**Problem to solve**
What you give back should match the records word for word.

[Opening Provided information section]

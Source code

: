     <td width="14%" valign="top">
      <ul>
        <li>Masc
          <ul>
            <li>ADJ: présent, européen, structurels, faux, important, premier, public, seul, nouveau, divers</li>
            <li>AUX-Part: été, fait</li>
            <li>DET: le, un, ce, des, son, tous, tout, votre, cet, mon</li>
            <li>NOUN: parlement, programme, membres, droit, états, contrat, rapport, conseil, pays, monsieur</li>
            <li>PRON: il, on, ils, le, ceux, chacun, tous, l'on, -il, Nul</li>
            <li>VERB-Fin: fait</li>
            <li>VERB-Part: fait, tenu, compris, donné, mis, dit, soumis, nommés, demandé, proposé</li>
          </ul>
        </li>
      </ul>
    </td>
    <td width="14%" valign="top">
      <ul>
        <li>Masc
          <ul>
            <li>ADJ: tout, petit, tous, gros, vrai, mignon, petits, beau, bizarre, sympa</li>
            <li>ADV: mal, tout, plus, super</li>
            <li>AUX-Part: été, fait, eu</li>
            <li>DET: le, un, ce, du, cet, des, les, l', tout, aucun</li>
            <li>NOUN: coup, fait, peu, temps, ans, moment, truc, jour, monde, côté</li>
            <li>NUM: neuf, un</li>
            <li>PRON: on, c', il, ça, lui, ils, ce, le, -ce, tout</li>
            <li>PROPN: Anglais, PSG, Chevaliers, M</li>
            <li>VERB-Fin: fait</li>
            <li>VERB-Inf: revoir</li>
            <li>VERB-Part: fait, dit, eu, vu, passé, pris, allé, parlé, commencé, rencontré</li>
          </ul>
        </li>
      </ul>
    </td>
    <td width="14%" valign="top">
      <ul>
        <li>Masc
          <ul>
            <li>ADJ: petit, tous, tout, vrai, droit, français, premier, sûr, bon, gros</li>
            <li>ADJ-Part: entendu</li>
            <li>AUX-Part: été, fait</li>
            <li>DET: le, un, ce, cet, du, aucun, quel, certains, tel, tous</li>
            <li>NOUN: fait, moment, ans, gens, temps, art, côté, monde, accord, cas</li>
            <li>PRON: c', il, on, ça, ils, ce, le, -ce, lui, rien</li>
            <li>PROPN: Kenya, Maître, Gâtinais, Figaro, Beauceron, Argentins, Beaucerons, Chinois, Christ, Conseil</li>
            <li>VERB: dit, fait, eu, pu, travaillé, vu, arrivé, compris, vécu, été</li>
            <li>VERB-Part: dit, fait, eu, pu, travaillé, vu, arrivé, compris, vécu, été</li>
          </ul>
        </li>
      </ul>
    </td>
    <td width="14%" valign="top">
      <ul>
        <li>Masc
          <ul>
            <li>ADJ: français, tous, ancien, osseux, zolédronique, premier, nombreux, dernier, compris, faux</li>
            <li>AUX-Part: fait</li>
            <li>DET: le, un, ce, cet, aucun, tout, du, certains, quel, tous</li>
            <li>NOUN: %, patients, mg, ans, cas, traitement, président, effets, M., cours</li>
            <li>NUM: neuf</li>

[Closing Provided information section]

**Task output**
Source code

:     <td width="14%" valign="top">
      <ul>
        <li>Masc
          <ul>
            <li>ADJ: présent, européen, structurels, faux, important, premier, public, seul, nouveau, divers</li>
            <li>AUX-Part: été, fait</li>
            <li>DET: le, un, ce, des, son, tous, tout, votre, cet, mon</li>
            <li>NOUN: parlement, programme, membres, droit, états, contrat, rapport, conseil, pays, monsieur</li>
            <li>PRON: il, on, ils, le, ceux, chacun, tous, l'on, -il, Nul</li>
            <li>VERB-Fin: fait</li>
            <li>VERB-Part: fait, tenu, compris, donné, mis, dit, soumis, nommés, demandé, proposé</li>
          </ul>
        </li>
      </ul>
    </td>
    <td width="14%" valign="top">
      <ul>
        <li>Masc
          <ul>
            <li>ADJ: tout, petit, tous, gros, vrai, mignon, petits, beau, bizarre, sympa</li>
            <li>ADV: mal, tout, plus, super</li>
            <li>AUX-Part: été, fait, eu</li>
            <li>DET: le, un, ce, du, cet, des, les, l', tout, aucun</li>
            <li>NOUN: coup, fait, peu, temps, ans, moment, truc, jour, monde, côté</li>
            <li>NUM: neuf, un</li>
            <li>PRON: on, c', il, ça, lui, ils, ce, le, -ce, tout</li>
            <li>PROPN: Anglais, PSG, Chevaliers, M</li>
            <li>VERB-Fin: fait</li>
            <li>VERB-Inf: revoir</li>
            <li>VERB-Part: fait, dit, eu, vu, passé, pris, allé, parlé, commencé, rencontré</li>
          </ul>
        </li>
      </ul>
    </td>
    <td width="14%" valign="top">
      <ul>
        <li>Masc
          <ul>
            <li>ADJ: petit, tous, tout, vrai, droit, français, premier, sûr, bon, gros</li>
            <li>ADJ-Part: entendu</li>
            <li>AUX-Part: été, fait</li>
            <li>DET: le, un, ce, cet, du, aucun, quel, certains, tel, tous</li>
            <li>NOUN: fait, moment, ans, gens, temps, art, côté, monde, accord, cas</li>
            <li>PRON: c', il, on, ça, ils, ce, le, -ce, lui, rien</li>
            <li>PROPN: Kenya, Maître, Gâtinais, Figaro, Beauceron, Argentins, Beaucerons, Chinois, Christ, Conseil</li>
            <li>VERB: dit, fait, eu, pu, travaillé, vu, arrivé, compris, vécu, été</li>
            <li>VERB-Part: dit, fait, eu, pu, travaillé, vu, arrivé, compris, vécu, été</li>
          </ul>
        </li>
      </ul>
    </td>
    <td width="14%" valign="top">
      <ul>
        <li>Masc
          <ul>
            <li>ADJ: français, tous, ancien, osseux, zolédronique, premier, nombreux, dernier, compris, faux</li>
            <li>AUX-Part: fait</li>
            <li>DET: le, un, ce, cet, aucun, tout, du, certains, quel, tous</li>
            <li>NOUN: %, patients, mg, ans, cas, traitement, président, effets, M., cours</li>
            <li>NUM: neuf</li>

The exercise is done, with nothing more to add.